Lindsay Thorngren

Personal information
- Born: December 5, 2005 (age 20) White Plains, New York, U.S.
- Home town: Montclair, New Jersey, U.S.
- Height: 5 ft 3 in (1.60 m)

Figure skating career
- Country: United States
- Discipline: Women's singles
- Coach: Julia Lautowa
- Skating club: Ice House Figure Skating Club of New Jersey
- Began skating: 2011
- Retired: 2025

Medal record
World Junior Championships
| Bronze medal – third place | 2022 Tallinn | Singles |

= Lindsay Thorngren =

American retired figure skater

Lindsay Thorngren (born December 5, 2005) is an American retired figure skater. She is the 2023 NHK Trophy silver medalist and 2022 CS Golden Spin of Zagreb champion.

At the junior level, Thorngren was the 2022 World Junior bronze medalist, the 2021 JGP France I champion, and the 2020 U.S. national junior champion.

== Personal life ==
Thorngren was born on December 5, 2005, in White Plains, New York, to parents Edward and Elizabeth. Her mother, Elizabeth, immigrated to the United States from the Dominican Republic at age 15.

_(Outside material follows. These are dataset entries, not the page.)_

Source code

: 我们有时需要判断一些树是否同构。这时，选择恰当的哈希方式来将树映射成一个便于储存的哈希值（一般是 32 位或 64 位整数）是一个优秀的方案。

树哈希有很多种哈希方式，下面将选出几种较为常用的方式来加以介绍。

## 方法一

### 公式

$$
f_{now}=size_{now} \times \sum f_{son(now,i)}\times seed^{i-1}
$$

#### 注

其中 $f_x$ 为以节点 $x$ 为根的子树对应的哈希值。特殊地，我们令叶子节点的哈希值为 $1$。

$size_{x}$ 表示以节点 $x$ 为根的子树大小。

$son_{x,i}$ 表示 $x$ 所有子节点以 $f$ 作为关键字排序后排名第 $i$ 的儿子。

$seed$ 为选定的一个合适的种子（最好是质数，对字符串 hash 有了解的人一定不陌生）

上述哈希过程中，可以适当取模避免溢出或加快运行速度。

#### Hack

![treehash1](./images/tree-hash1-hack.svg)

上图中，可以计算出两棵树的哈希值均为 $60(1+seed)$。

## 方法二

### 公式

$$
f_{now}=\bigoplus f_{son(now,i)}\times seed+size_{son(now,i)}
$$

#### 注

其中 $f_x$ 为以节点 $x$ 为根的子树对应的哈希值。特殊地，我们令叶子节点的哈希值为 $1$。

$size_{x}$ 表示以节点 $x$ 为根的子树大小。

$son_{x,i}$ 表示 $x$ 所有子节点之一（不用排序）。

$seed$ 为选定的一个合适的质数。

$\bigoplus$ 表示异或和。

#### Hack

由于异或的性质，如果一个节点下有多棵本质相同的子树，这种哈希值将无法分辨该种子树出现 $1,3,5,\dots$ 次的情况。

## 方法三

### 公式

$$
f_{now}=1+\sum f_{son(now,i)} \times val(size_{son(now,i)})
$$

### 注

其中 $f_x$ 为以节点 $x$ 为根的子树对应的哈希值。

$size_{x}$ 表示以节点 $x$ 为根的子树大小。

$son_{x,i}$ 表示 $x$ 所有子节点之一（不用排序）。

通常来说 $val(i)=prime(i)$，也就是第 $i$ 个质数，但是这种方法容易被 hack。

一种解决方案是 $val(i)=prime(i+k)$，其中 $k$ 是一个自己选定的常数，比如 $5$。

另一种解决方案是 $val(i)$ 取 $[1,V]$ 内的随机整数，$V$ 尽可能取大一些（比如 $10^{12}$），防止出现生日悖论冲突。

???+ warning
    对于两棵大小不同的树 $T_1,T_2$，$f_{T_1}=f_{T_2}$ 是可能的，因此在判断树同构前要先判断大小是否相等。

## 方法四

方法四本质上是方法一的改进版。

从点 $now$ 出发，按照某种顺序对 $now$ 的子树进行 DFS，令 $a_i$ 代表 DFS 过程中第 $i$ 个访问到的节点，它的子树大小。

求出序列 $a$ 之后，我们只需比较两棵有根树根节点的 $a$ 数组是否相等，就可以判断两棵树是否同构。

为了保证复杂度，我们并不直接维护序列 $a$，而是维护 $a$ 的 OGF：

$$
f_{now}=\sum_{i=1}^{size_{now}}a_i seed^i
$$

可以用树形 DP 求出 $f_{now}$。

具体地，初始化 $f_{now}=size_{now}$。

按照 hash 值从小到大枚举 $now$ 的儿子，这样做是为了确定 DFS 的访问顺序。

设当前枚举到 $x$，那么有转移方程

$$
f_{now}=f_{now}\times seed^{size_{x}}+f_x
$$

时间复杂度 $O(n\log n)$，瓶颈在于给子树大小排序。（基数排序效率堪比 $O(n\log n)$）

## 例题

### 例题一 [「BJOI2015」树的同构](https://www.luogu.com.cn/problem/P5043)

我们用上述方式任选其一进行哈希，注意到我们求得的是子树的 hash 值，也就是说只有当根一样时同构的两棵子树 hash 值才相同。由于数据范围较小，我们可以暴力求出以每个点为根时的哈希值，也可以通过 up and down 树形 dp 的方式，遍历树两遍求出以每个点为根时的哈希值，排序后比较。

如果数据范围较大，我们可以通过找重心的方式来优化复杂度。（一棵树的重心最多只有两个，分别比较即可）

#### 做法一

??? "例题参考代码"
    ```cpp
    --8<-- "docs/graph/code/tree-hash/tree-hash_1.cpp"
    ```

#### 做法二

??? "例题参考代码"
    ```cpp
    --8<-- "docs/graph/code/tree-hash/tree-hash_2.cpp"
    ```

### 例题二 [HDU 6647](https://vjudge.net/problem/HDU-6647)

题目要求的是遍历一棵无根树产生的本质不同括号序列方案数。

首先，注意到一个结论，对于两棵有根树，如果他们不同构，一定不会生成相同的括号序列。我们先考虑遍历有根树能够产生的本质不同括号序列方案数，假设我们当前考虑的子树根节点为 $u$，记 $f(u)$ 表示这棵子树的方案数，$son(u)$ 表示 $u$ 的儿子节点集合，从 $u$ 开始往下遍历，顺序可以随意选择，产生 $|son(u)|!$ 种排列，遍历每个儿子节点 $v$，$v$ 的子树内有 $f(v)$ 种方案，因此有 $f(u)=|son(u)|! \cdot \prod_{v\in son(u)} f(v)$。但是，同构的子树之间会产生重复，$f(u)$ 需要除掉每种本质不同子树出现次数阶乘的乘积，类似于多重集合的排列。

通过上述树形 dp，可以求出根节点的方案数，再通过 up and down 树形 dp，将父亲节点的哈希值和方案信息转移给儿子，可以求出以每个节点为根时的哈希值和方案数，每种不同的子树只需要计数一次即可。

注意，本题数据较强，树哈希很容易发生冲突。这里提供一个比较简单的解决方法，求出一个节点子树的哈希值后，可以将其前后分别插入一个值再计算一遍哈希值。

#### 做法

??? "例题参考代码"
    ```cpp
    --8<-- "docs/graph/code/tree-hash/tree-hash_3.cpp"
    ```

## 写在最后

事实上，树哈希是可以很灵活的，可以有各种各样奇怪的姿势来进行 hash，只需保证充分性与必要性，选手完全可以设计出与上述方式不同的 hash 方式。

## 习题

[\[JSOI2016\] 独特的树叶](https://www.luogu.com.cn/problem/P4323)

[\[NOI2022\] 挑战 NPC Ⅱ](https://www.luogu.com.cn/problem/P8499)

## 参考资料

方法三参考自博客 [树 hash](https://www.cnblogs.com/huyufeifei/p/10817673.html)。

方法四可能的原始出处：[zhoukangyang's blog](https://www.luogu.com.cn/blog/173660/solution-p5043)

She currently studies financial technology at the New Jersey Institute of Technology.

== Career ==
=== Early years ===
Thorngren began learning to skate in 2009 as a four-year-old in Maple Grove, Minnesota. She participated in her first competition in 2010 at the age of five. She began training under her current coach, Julia Lautowa when her family relocated from Minnesota to New Jersey. Thorngren competed at her first U.S. Championship in 2017 at the juvenile level, where she finished sixth. She went on to win the U.S. intermediate women's title in 2019 and the junior title in 2020.

=== 2019–20 season: Junior international debut ===
Thorngren made her junior international debut on the Junior Grand Prix in September at the 2019 JGP Poland, where she placed eighth. In January, she won the US junior national title, earning an assignment to the 2020 World Junior Championships. She placed twenty-sixth in the short program, failing to advance to the free skate.

=== 2020–21 season ===
With the COVID-19 pandemic resulting in the cancellation of the international junior season, Thorngren's lone major appearance was in making her domestic senior debut at the 2021 U.S. Championships. She finished in sixth place.

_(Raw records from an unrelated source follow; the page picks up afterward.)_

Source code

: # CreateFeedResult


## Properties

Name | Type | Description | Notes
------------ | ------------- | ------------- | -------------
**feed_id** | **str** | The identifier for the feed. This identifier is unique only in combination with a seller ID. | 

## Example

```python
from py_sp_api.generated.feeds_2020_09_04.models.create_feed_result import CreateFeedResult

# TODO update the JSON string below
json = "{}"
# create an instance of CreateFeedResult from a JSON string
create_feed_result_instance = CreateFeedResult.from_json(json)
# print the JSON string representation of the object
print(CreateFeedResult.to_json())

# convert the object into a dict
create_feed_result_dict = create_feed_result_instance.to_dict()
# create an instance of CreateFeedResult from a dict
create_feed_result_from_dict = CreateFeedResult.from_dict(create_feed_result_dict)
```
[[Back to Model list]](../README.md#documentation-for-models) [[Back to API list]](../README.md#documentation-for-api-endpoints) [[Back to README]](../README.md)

=== 2021–22 season: World Junior bronze ===
Thorngren was a fan of the Netflix miniseries The Queen's Gambit, choosing to skate her free program to Carlos Rafael Rivera's original score for the program and portray lead character Beth Harmon. She analogized that Harmon "falls in love with chess, competes, and she fights to win a chess game. So in my program, I'm fighting to land all my jumps and skate cleanly and perform the best I can."

Returning to the Junior Grand Prix, Thorngren's first assignment was the first edition of the 2021 JGP France in Courchevel. Due to French travel rules, Russian women's skaters who normally dominated the Junior Grand Prix could not participate in the event. Thorngren won the gold medal in Courchevel. Reflecting on the lack of junior events in the previous year, she said, "since there were no competitions, I worked more on building my skills and my jumps." At her second event, the 2021 JGP Slovenia, Thorngren won the bronze medal behind Russians Adeliia Petrosian and Sofia Samodelkina. She attempted a triple Axel in the free skate, but the jump was downgraded due to a forward landing. These results qualified her for the 2021–22 Junior Grand Prix Final, but it was subsequently canceled due to restrictions imposed as a result of the Omicron variant. Thorngren made her senior international debut at the 2021 CS Warsaw Cup, where she finished fifth.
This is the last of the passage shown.